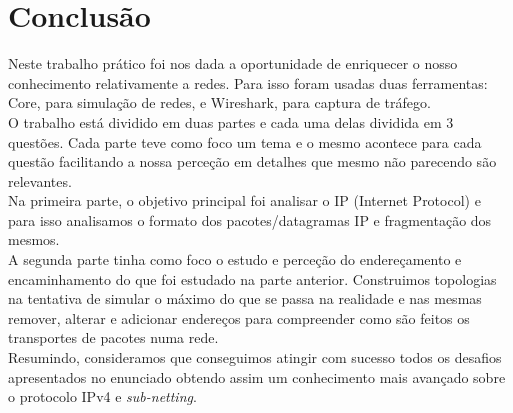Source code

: \documentclass[a4paper]{report}
\begin{document}
\chapter{Conclusão}
Neste trabalho prático foi nos dada a oportunidade de enriquecer o nosso conhecimento
relativamente a redes. Para isso foram usadas duas ferramentas: Core, para simulação de 
redes, e Wireshark, para captura de tráfego.\\
O trabalho está dividido em duas partes e cada uma delas dividida em 3 questões.
Cada parte teve como foco um tema e o mesmo acontece para cada questão facilitando a
nossa perceção em detalhes que mesmo não parecendo são relevantes.\\
Na primeira parte, o objetivo principal foi analisar o IP (Internet Protocol) e para isso
analisamos o formato dos pacotes/datagramas IP e fragmentação dos mesmos.\\
A segunda parte tinha como foco o estudo e perceção do endereçamento e encaminhamento do
que foi estudado na parte anterior. Construimos topologias na tentativa de simular 
o máximo do que se passa na realidade e nas mesmas remover, alterar e adicionar 
endereços para compreender como são feitos os transportes de pacotes numa rede.\\
Resumindo, consideramos que conseguimos atingir com sucesso todos os
desafios apresentados no enunciado obtendo assim um conhecimento mais avançado
sobre o protocolo IPv4 e \textit{sub-netting}.
\end{document}
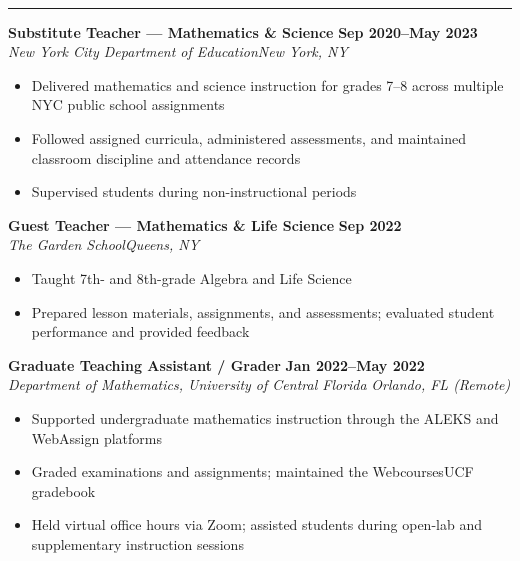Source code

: \documentclass[a4paper, 11pt]{article}
\newcommand{\cvsection}[2]{%
  \vspace{14pt}%
  \noindent#1\enspace{\large\bfseries\MakeUppercase{#2}}\\[-3pt]%
  \rule{\linewidth}{1pt}%
  \vspace{5pt}\par\noindent%
}
\newcommand{\entryvspace}{\vspace{9pt}}
\begin{document}
\cvsection{\faChalkboardTeacher}{Teaching Experience}

\noindent\textbf{Substitute Teacher --- Mathematics \& Science}%
  \hfill\textbf{Sep 2020--May 2023}\\
\textit{New York City Department of Education}\hfill\textit{New York, NY}
\begin{itemize}
  \item Delivered mathematics and science instruction for grades 7--8 across multiple
        NYC public school assignments
  \item Followed assigned curricula, administered assessments, and maintained
        classroom discipline and attendance records
  \item Supervised students during non-instructional periods
\end{itemize}

\entryvspace

\noindent\textbf{Guest Teacher --- Mathematics \& Life Science}%
  \hfill\textbf{Sep 2022}\\
\textit{The Garden School}\hfill\textit{Queens, NY}
\begin{itemize}
  \item Taught 7th- and 8th-grade Algebra and Life Science
  \item Prepared lesson materials, assignments, and assessments; evaluated student
        performance and provided feedback
\end{itemize}

\entryvspace

\noindent\textbf{Graduate Teaching Assistant / Grader}%
  \hfill\textbf{Jan 2022--May 2022}\\
\textit{Department of Mathematics, University of Central Florida}%
  \hfill\textit{Orlando, FL (Remote)}
\begin{itemize}
  \item Supported undergraduate mathematics instruction through the ALEKS and
        WebAssign platforms
  \item Graded examinations and assignments; maintained the WebcoursesUCF gradebook
  \item Held virtual office hours via Zoom; assisted students during open-lab and
        supplementary instruction sessions
\end{itemize}

\entryvspace
\end{document}
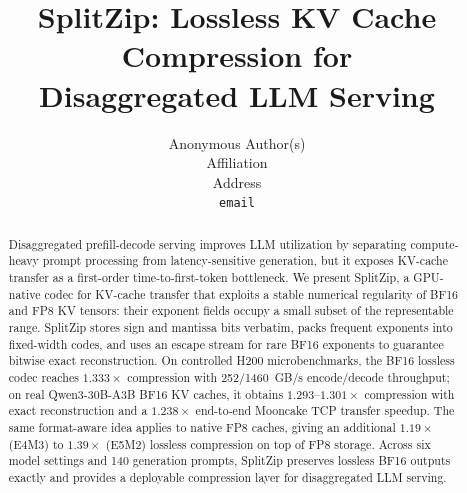 \documentclass{article}
\title{SplitZip: Lossless KV Cache Compression for\\Disaggregated LLM Serving}
\author{%
  Anonymous Author(s) \\
  Affiliation \\
  Address \\
  \texttt{email} \\
}
\newcommand{\splitzip}{SplitZip\xspace}
\begin{document}
\maketitle

\begin{abstract}
Disaggregated prefill-decode serving improves LLM utilization by separating compute-heavy prompt processing from latency-sensitive generation, but it exposes KV-cache transfer as a first-order time-to-first-token bottleneck. We present \splitzip, a GPU-native codec for KV-cache transfer that exploits a stable numerical regularity of BF16 and FP8 KV tensors: their exponent fields occupy a small subset of the representable range. \splitzip stores sign and mantissa bits verbatim, packs frequent exponents into fixed-width codes, and uses an escape stream for rare BF16 exponents to guarantee bitwise exact reconstruction. On controlled H200 microbenchmarks, the BF16 lossless codec reaches $1.333\times$ compression with 252/1460~GB/s encode/decode throughput; on real Qwen3-30B-A3B BF16 KV caches, it obtains $1.293$--$1.301\times$ compression with exact reconstruction and a $1.238\times$ end-to-end Mooncake TCP transfer speedup. The same format-aware idea applies to native FP8 caches, giving an additional $1.19\times$ (E4M3) to $1.39\times$ (E5M2) lossless compression on top of FP8 storage. Across six model settings and 140 generation prompts, \splitzip preserves lossless BF16 outputs exactly and provides a deployable compression layer for disaggregated LLM serving.
\end{abstract}







{\small


}

\newpage

\end{document}
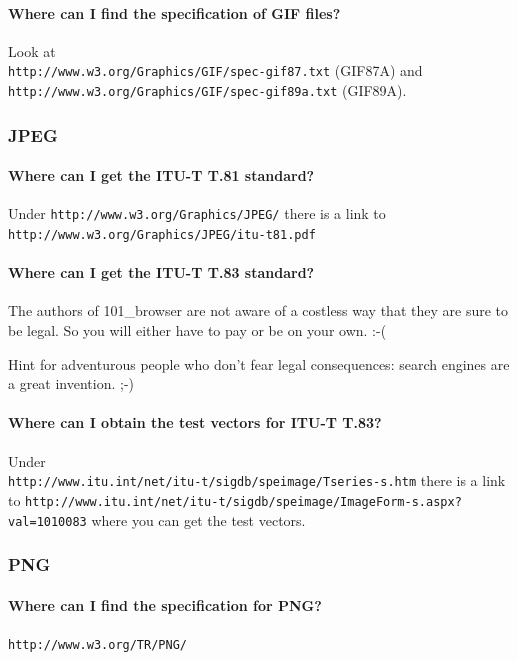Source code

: \documentclass[10pt]{scrbook}
\begin{document}
\paragraph{Where can I find the specification of GIF files?}
Look at \\
\verb|http://www.w3.org/Graphics/GIF/spec-gif87.txt| (GIF87A) and \\
\verb|http://www.w3.org/Graphics/GIF/spec-gif89a.txt| (GIF89A).

\subsubsection{JPEG}

\paragraph{Where can I get the ITU-T T.81 standard?} Under \verb|http://www.w3.org/Graphics/JPEG/| there is a link to \verb|http://www.w3.org/Graphics/JPEG/itu-t81.pdf|

\paragraph{Where can I get the ITU-T T.83 standard?} The authors of 101\_browser are not aware of a costless way that they are sure to be legal. So you will either have to pay or be on your own. :-(

Hint for adventurous people who don't fear legal consequences: search engines are a great invention. ;-)

\paragraph{Where can I obtain the test vectors for ITU-T T.83?} Under \\
\verb|http://www.itu.int/net/itu-t/sigdb/speimage/Tseries-s.htm|
there is a link to
\verb|http://www.itu.int/net/itu-t/sigdb/speimage/ImageForm-s.aspx?val=1010083|
where you can get the test vectors.

\subsubsection{PNG}

\paragraph{Where can I find the specification for PNG?} \verb|http://www.w3.org/TR/PNG/|
\end{document}
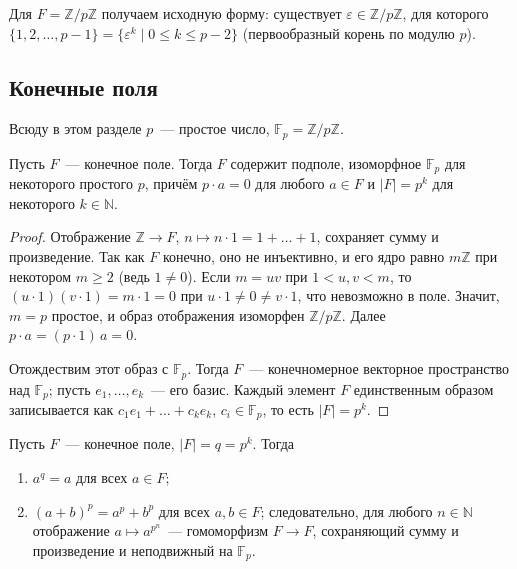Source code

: \documentclass[12pt]{article}
\begin{document}
	\begin{note}
		Для $F = \mathbb{Z}/p\mathbb{Z}$ получаем исходную форму: существует $\varepsilon \in \mathbb{Z}/p\mathbb{Z}$, для которого $\{ 1, 2, \dots, p-1 \} = \{ \varepsilon^k \mid 0 \leqslant k \leqslant p - 2 \}$ (первообразный корень по модулю $p$).
	\end{note}

	\subsection{Конечные поля}

	Всюду в этом разделе $p$~--- простое число, $\mathbb{F}_p = \mathbb{Z}/p\mathbb{Z}$.

	\begin{theorem}\label{thm:fin-size}
		Пусть $F$~--- конечное поле. Тогда $F$ содержит подполе, изоморфное $\mathbb{F}_p$ для некоторого простого $p$, причём $p \cdot a = 0$ для любого $a \in F$ и $|F| = p^k$ для некоторого $k \in \mathbb{N}$.
	\end{theorem}

	\begin{proof}
		Отображение $\mathbb{Z} \to F$, $n \mapsto n \cdot 1 = 1 + \dots + 1$, сохраняет сумму и произведение. Так как $F$ конечно, оно не инъективно, и его ядро равно $m\mathbb{Z}$ при некотором $m \geqslant 2$ (ведь $1 \ne 0$). Если $m = uv$ при $1 < u, v < m$, то $(u \cdot 1)(v \cdot 1) = m \cdot 1 = 0$ при $u \cdot 1 \ne 0 \ne v \cdot 1$, что невозможно в поле. Значит, $m = p$ простое, и образ отображения изоморфен $\mathbb{Z}/p\mathbb{Z}$. Далее $p \cdot a = (p \cdot 1)\,a = 0$.

		Отождествим этот образ с $\mathbb{F}_p$. Тогда $F$~--- конечномерное векторное пространство над $\mathbb{F}_p$; пусть $e_1, \dots, e_k$~--- его базис. Каждый элемент $F$ единственным образом записывается как $c_1e_1 + \dots + c_ke_k$, $c_i \in \mathbb{F}_p$, то есть $|F| = p^k$.
	\end{proof}

	\begin{lemma}\label{lem:frobenius}
		Пусть $F$~--- конечное поле, $|F| = q = p^k$. Тогда
		\begin{enumerate}
			\item $a^q = a$ для всех $a \in F$;
			\item $(a + b)^p = a^p + b^p$ для всех $a, b \in F$; следовательно, для любого $n \in \mathbb{N}$ отображение $a \mapsto a^{p^n}$~--- гомоморфизм $F \to F$, сохраняющий сумму и произведение и неподвижный на $\mathbb{F}_p$.
		\end{enumerate}
	\end{lemma}
\end{document}
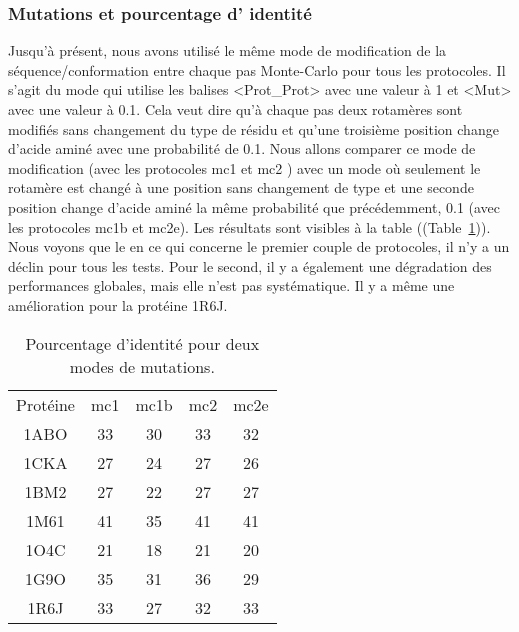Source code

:    \subsubsection{Mutations et pourcentage d' identité} 
Jusqu'à présent, nous avons utilisé le même mode de modification de la séquence/conformation entre chaque pas Monte-Carlo pour tous les protocoles. Il s'agit du mode qui utilise les balises <Prot\_Prot> avec une valeur à 1 et <Mut> avec une valeur à 0.1. Cela veut dire qu'à chaque pas deux rotamères sont modifiés sans changement du type de résidu et qu'une troisième position change d'acide aminé avec une probabilité de 0.1. Nous allons comparer ce mode de modification (avec les protocoles mc1 et mc2 ) avec un mode où seulement  le rotamère est changé à une position sans changement de type et une seconde position change d'acide aminé la même probabilité que précédemment, 0.1 (avec les protocoles mc1b et mc2e). Les résultats sont visibles à la table ((Table~\ref{tab:mut_ident})). Nous voyons que le en ce qui concerne le premier couple de protocoles, il n'y a un déclin pour tous les tests. Pour le second, il y a également une dégradation des performances globales, mais elle n'est pas systématique. Il y a même une amélioration pour la protéine 1R6J.  


    \begin{table}[!htbp]
      \centering
      
      \begin{tabular}{ccccc}      
          \toprule
          Protéine & mc1 & mc1b & mc2 & mc2e \\
          \cmidrule{1-3}
          
          1ABO & 33 & 30 & 33 & 32 \\      
          1CKA & 27 & 24 & 27 & 26 \\
          1BM2 & 27 & 22 & 27 & 27 \\
          1M61 & 41 & 35 & 41 & 41 \\
          1O4C & 21 & 18 & 21 & 20 \\
          1G9O & 35 & 31 & 36 & 29 \\
          1R6J & 33 & 27 & 32 & 33 \\ 
          \bottomrule
          
        \end{tabular}
        
        \caption{Pourcentage d'identité pour deux modes de mutations. }      
\label{tab:mut_ident}        
        \end{table}


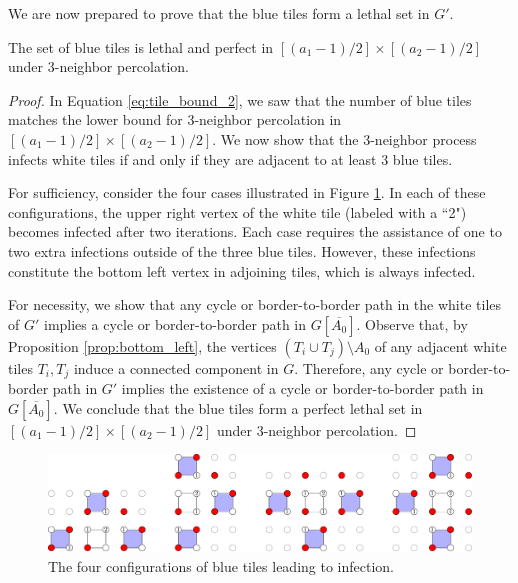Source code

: We are now prepared to prove that the blue tiles form a lethal set in $G'$.

\begin{lem}
\label{lem:blue_lethal}
The set of blue tiles is lethal and perfect in $[(a_1-1)/2] \times [(a_2-1)/2]$ under 3-neighbor percolation.
\end{lem}

\begin{proof}
In Equation \ref{eq:tile_bound_2}, we saw that the number of blue tiles matches the lower bound for 3-neighbor percolation in $[(a_1-1)/2] \times [(a_2-1)/2]$. We now show that the 3-neighbor process infects white tiles if and only if they are adjacent to at least 3 blue tiles.

For sufficiency, consider the four cases illustrated in Figure \ref{fig:tile_infection}. In each of these configurations, the upper right vertex of the white tile (labeled with a ``2") becomes infected after two iterations. Each case requires the assistance of one to two extra infections outside of the three blue tiles. However, these infections constitute the bottom left vertex in adjoining tiles, which is always infected.

For necessity, we show that any cycle or border-to-border path in the white tiles of $G'$ implies a cycle or border-to-border path in $G[\overline{A_0}]$. Observe that, by Proposition \ref{prop:bottom_left}, the vertices $(T_i \cup T_{j}) \setminus A_0$ of any adjacent white tiles $T_i, T_j$ induce a connected component in $G$. Therefore, any cycle or border-to-border path in $G'$ implies the existence of a cycle or border-to-border path in $G[\overline{A_0}]$. We conclude that the blue tiles form a perfect lethal set in $[(a_1-1)/2] \times [(a_2-1)/2]$ under 3-neighbor percolation.
\end{proof}

\begin{figure}[]
\centering
\includegraphics[width=\textwidth]{figures/6/tile_infection.pdf}
\caption{The four configurations of blue tiles leading to infection.}
\label{fig:tile_infection}
\end{figure}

━━━━━━━━

HOW TO COMPLETE THIS TASK:
For each line above that contains "neighbor", make a copy.

WRITTEN RESPONSE:
The set of blue tiles is lethal and perfect in $[(a_1-1)/2] \times [(a_2-1)/2]$ under 3-neighbor percolation.
In Equation \ref{eq:tile_bound_2}, we saw that the number of blue tiles matches the lower bound for 3-neighbor percolation in $[(a_1-1)/2] \times [(a_2-1)/2]$. We now show that the 3-neighbor process infects white tiles if and only if they are adjacent to at least 3 blue tiles.
For necessity, we show that any cycle or border-to-border path in the white tiles of $G'$ implies a cycle or border-to-border path in $G[\overline{A_0}]$. Observe that, by Proposition \ref{prop:bottom_left}, the vertices $(T_i \cup T_{j}) \setminus A_0$ of any adjacent white tiles $T_i, T_j$ induce a connected component in $G$. Therefore, any cycle or border-to-border path in $G'$ implies the existence of a cycle or border-to-border path in $G[\overline{A_0}]$. We conclude that the blue tiles form a perfect lethal set in $[(a_1-1)/2] \times [(a_2-1)/2]$ under 3-neighbor percolation.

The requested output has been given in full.